# Exploring Convolutional Layers Through Data and Experiments
## Fashion-MNIST Case Study

### Context and Motivation
In this project, neural networks are treated as architectural components rather than black boxes.
The goal is to understand how convolutional layers introduce inductive bias that improves learning
on image-based data.

Using the Fashion-MNIST dataset, we compare a baseline fully connected network against a
convolutional neural network (CNN), and perform controlled experiments to analyze the effect
of convolutional design choices.


In [1]:
%pip install numpy matplotlib pandas torch

Collecting numpy
  Downloading numpy-2.4.2-cp314-cp314-win_amd64.whl.metadata (6.6 kB)
Collecting matplotlib
  Downloading matplotlib-3.10.8-cp314-cp314-win_amd64.whl.metadata (52 kB)
Collecting pandas
  Downloading pandas-3.0.0-cp314-cp314-win_amd64.whl.metadata (19 kB)
Collecting torch
  Downloading torch-2.10.0-cp314-cp314-win_amd64.whl.metadata (31 kB)
Collecting contourpy>=1.0.1 (from matplotlib)
  Downloading contourpy-1.3.3-cp314-cp314-win_amd64.whl.metadata (5.5 kB)
Collecting cycler>=0.10 (from matplotlib)
  Downloading cycler-0.12.1-py3-none-any.whl.metadata (3.8 kB)
Collecting fonttools>=4.22.0 (from matplotlib)
  Downloading fonttools-4.61.1-cp314-cp314-win_amd64.whl.metadata (116 kB)
Collecting kiwisolver>=1.3.1 (from matplotlib)
  Downloading kiwisolver-1.4.9-cp314-cp314-win_amd64.whl.metadata (6.4 kB)
Collecting pillow>=8 (from matplotlib)
  Downloading pillow-12.1.0-cp314-cp314-win_amd64.whl.metadata (9.0 kB)
Collecting pyparsing>=3 (from matplotlib)
  Downloading pypar

ERROR: Could not install packages due to an OSError: [Errno 2] No such file or directory: 'c:\\Users\\Santi\\Documents\\Libros de la universidad\\noveno\\trabajos de TDSE\\Exploring-Convolutional-Layers-Through-Data\\.venv\\Lib\\site-packages\\torch\\include\\ATen\\native\\transformers\\cuda\\mem_eff_attention\\iterators\\predicated_tile_access_iterator_residual_last.h'



In [None]:
import numpy as np
import pandas as pd
import matplotlib.pyplot as plt

import torch
import torch.nn as nn
import torch.optim as optim
from torch.utils.data import Dataset, DataLoader

from sklearn.model_selection import train_test_split


In [None]:
# Load processed Fashion-MNIST CSV files
train_df = pd.read_csv("data/processed/fashion-mnist-train.csv")
test_df  = pd.read_csv("data/processed/fashion-mnist-test.csv")

train_df.head()


In [None]:
print("Training set shape:", train_df.shape)
print("Test set shape:", test_df.shape)

train_df["label"].value_counts().sort_index()
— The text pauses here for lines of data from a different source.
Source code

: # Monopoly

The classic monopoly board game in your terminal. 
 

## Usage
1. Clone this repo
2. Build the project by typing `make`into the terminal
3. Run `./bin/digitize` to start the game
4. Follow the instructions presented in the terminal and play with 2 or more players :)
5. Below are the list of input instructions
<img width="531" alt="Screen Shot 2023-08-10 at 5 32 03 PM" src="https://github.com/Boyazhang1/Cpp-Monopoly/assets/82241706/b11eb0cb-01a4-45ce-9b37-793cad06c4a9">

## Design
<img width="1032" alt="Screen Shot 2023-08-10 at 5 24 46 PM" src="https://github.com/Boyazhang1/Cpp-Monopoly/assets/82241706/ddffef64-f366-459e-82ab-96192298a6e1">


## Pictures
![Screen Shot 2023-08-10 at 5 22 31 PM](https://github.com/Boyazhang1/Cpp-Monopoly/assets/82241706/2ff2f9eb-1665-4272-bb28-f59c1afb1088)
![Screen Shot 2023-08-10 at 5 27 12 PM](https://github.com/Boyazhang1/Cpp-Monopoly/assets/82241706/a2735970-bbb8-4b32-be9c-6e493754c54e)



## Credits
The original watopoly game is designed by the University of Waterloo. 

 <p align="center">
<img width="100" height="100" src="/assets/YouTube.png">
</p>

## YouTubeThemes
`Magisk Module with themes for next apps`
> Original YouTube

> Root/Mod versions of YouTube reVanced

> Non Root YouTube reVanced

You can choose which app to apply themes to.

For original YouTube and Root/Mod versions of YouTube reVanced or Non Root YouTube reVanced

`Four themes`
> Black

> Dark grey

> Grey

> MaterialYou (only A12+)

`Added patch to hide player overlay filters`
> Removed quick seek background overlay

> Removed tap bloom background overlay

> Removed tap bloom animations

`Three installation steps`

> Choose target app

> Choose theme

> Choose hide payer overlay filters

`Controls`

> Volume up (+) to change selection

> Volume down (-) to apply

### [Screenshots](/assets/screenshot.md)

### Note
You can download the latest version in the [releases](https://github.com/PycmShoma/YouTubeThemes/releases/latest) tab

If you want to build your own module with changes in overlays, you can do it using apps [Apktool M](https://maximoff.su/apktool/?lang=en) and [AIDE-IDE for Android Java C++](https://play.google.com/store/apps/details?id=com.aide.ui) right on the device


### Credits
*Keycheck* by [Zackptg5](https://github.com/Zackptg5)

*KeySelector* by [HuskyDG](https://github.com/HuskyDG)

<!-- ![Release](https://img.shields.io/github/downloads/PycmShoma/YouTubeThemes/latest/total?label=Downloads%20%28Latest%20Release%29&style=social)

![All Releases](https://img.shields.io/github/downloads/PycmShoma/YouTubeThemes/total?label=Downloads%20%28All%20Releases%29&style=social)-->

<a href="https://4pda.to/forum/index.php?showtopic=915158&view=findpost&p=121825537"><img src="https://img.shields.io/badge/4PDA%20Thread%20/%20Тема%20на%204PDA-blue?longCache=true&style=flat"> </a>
- Each sample contains 784 numerical pixel values (28×28 image)
- Labels range from 0 to 9 (10 clothing categories)
- Images are grayscale


In [None]:
def show_samples(df, n=6):
    plt.figure(figsize=(8,3))
    for i in range(n):
        pixels = df.iloc[i, 1:].values.reshape(28, 28)
        label = df.iloc[i, 0]
        plt.subplot(1, n, i+1)
        plt.imshow(pixels, cmap="gray")
        plt.title(f"Label: {label}")
        plt.axis("off")
    plt.show()

show_samples(train_df)


Preprocessing steps:
- Normalize pixel values to [0, 1]
- Reshape data for CNN input
- Convert labels to tensors


In [None]:
X_train = train_df.iloc[:, 1:].values / 255.0
y_train = train_df.iloc[:, 0].values

X_test = test_df.iloc[:, 1:].values / 255.0
y_test = test_df.iloc[:, 0].values

X_train.shape, X_test.shape


In [None]:
class FashionMNISTDataset(Dataset):
    def __init__(self, X, y):
        self.X = torch.tensor(X, dtype=torch.float32)
        self.y = torch.tensor(y, dtype=torch.long)

    def __len__(self):
        return len(self.y)

    def __getitem__(self, idx):
        image = self.X[idx].reshape(1, 28, 28)  # 1 channel
        label = self.y[idx]
        return image, label


In [None]:
train_dataset = FashionMNISTDataset(X_train, y_train)
test_dataset  = FashionMNISTDataset(X_test, y_test)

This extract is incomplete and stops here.